Roma, 28 ago – Carlo Calenda ha da qualche anno assunto una notorietà mediatica molto simile a quelle dei vincitori dei reality show, assediati da gossip e stampa più per le proprie abitudini di vita che per le proprie qualità umane, professionali o, in questo caso, politiche. Il leader di Azione ha prontamente dimostrato il suo amore per il circo mediatico italiano, pronto a criticarne le modalità ed i difetti, restando però ben lontano dal distaccarsene. A furia di intrattenersi ed autocelebrarsi dinanzi alle telecamere, sulle pagine dei giornali e sui social network, provando a evidenziare le proprie capacità e scelte coerenti – a suo dire ben diverse dal resto del panorama istituzionale italiano – è finito intrappolato in un labirinto di frasi fatte, promesse impossibili da mantenere e alleanze a cui sarebbe stato impossibile rinunciare.

Perché Carlo Calenda è tutto un grande bluff

In primis, è necessario annotare come l’ex manager della Ferrari (percorso professionale che non manca quasi mai di ricordare negli studi televisivi) sia capo politico di un micro-partitino accreditato dai sondaggi di non più del 3%. Una cifra piuttosto esigua, che in caso di corsa solitario avrebbe difficilmente concesso a Calenda la certezza di far entrare in Parlamento la propria forza. Non a caso, una percentuale così bassa ha imposto a Calenda di sottoscrivere delle alleanze elettorali, nonostante le sue promesse passate incentrate sulla sua presunta purezza che non gli avrebbe permesso di stringere alcun patto con forze politiche incompatibili con il suo cursus honorum.

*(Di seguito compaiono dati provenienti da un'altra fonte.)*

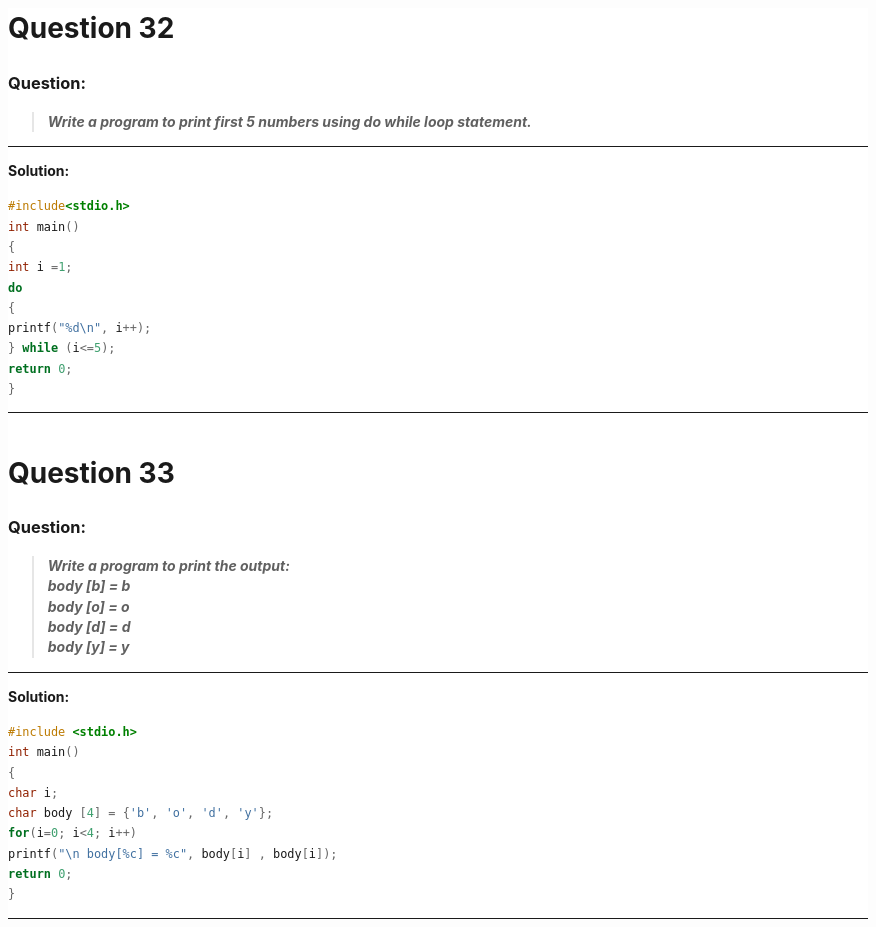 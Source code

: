 
# Question 32

### **Question:**

> ***Write a program to print first 5 numbers using do while loop statement.***

---------------------------------------

<strong>Solution: </strong>

```C language
#include<stdio.h>
int main()
{
int i =1;
do
{
printf("%d\n", i++);
} while (i<=5);
return 0;
}
```
----------------------------------------

# Question 33

### **Question:**

> ***Write a program to print the output:</br>
body [b] = b</br>
body [o] = o</br>
body [d] = d</br>
body [y] = y</br>***

---------------------------------------

<strong>Solution: </strong>

```C language
#include <stdio.h>
int main()
{
char i;
char body [4] = {'b', 'o', 'd', 'y'};
for(i=0; i<4; i++)
printf("\n body[%c] = %c", body[i] , body[i]);
return 0;
}
```
----------------------------------------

La federazione con +Europa, presentata dal leader di Azione come il massimo esempio di buongoverno e alternativa a “populismo e sovranismo”, è implosa non appena giunto il momento della spartizione dei seggi elettorali, dove Emma Bonino ha dimostrato maggior fiuto politico rispetto al suo ex alleato. Infatti, la rottura dell’accordo con il Pd da parte di Azione ha di fatto imposto a Carlo Calenda l’accordo con l’amico-nemico Matteo Renzi, da cui aveva fino a quel momento preso le distanze quotidianamente, arrivando ad affermare quanto il suo modo di fare politica “gli facesse orrore”.

Ad oggi, l’europarlamentare paventa presunta capacità e competenza in campagna elettorale, provando a mostrarsi terzo tra i due schieramenti maggioritari. Una posizione politica impossibile da portare avanti nel post elezioni, come dimostrato dal comportamento di Matteo Renzi. Il senatore fiorentino, più furbo e lucido del suo alleato, ne sta sfruttando la figura e l’impegno senza esporsi in prima persona nella contesa elettorale. In caso di buona riuscita dell’iniziativa politica, sarà pronto ad accreditarsi come kingmaker per la nascita del prossimo governo (sostenendo magari anche un esecutivo di centrodestra). In caso di possibile fallimento, Matteo Renzi non farà altro che fungere da rottamatore del bluff di Calenda, convinto di essere una calamita di voti e competenza, probabilmente destinato a veder tramutare i propri sogni politici in incubi.